- _What you will do_
Read through the lines below and copy the ones holding the string "localhost".
=-=-=-=-=
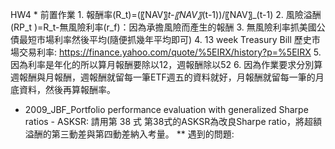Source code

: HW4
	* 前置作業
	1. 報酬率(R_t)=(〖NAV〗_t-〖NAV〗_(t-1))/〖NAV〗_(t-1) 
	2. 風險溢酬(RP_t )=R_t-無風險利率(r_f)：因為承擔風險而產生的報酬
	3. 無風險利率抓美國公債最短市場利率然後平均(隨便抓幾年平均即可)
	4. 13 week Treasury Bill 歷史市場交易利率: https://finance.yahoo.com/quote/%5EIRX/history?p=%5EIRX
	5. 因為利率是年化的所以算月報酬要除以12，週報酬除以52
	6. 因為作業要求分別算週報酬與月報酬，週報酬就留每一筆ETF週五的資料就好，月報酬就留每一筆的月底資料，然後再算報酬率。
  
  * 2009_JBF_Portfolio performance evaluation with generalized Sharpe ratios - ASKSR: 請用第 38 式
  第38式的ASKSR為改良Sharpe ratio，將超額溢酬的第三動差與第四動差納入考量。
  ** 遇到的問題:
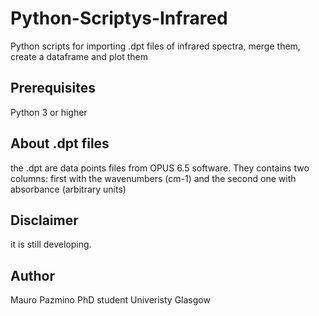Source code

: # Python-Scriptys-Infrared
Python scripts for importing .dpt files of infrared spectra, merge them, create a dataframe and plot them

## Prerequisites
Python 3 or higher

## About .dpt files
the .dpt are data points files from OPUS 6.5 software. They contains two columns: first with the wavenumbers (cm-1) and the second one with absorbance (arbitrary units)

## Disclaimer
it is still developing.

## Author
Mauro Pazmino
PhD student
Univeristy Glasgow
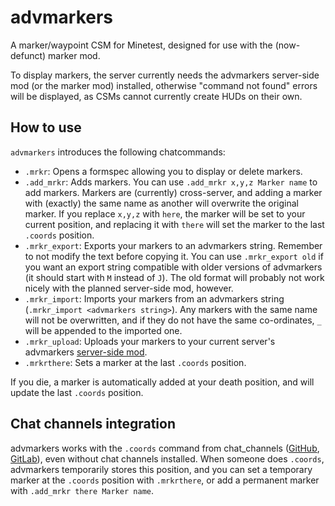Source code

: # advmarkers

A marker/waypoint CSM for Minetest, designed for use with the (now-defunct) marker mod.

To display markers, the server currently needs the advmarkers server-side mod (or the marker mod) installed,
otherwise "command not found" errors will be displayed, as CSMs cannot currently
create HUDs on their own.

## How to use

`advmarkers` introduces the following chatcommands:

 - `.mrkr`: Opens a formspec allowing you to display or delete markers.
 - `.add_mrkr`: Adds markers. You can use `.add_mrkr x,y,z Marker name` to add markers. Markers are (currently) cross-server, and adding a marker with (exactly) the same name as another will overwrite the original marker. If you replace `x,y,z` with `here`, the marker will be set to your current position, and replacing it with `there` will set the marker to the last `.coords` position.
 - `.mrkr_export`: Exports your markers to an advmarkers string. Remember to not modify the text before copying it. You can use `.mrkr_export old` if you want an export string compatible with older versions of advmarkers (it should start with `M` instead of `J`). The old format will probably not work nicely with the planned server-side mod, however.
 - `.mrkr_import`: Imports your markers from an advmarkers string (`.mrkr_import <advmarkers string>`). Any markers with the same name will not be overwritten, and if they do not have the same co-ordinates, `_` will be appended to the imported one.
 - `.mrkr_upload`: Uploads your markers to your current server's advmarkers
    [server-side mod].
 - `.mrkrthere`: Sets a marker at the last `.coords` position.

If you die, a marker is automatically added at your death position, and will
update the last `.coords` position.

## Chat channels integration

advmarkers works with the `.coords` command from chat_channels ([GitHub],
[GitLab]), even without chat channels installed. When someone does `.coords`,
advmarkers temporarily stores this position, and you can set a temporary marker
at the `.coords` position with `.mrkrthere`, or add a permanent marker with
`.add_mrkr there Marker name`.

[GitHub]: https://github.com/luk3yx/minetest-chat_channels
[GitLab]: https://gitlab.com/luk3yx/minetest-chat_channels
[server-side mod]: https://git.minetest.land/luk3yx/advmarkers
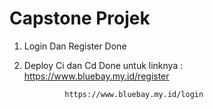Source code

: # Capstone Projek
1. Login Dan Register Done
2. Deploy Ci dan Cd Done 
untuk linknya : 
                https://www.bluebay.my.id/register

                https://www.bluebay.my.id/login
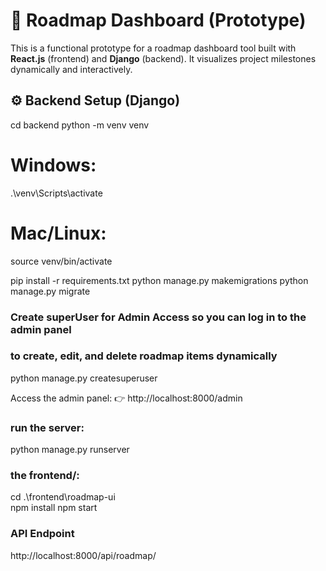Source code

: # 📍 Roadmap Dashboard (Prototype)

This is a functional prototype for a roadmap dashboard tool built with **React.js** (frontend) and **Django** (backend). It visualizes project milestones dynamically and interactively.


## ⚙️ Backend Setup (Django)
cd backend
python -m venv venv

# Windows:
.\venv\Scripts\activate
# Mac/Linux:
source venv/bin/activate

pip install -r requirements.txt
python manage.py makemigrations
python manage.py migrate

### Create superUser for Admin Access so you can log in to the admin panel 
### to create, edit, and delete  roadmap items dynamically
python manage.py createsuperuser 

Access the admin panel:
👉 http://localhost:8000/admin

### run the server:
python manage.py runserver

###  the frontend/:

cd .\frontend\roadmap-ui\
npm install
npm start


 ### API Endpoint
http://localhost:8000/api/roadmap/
=-=-=-=-=
- _Response to the exercise_
👉 http://localhost:8000/admin
http://localhost:8000/api/roadmap/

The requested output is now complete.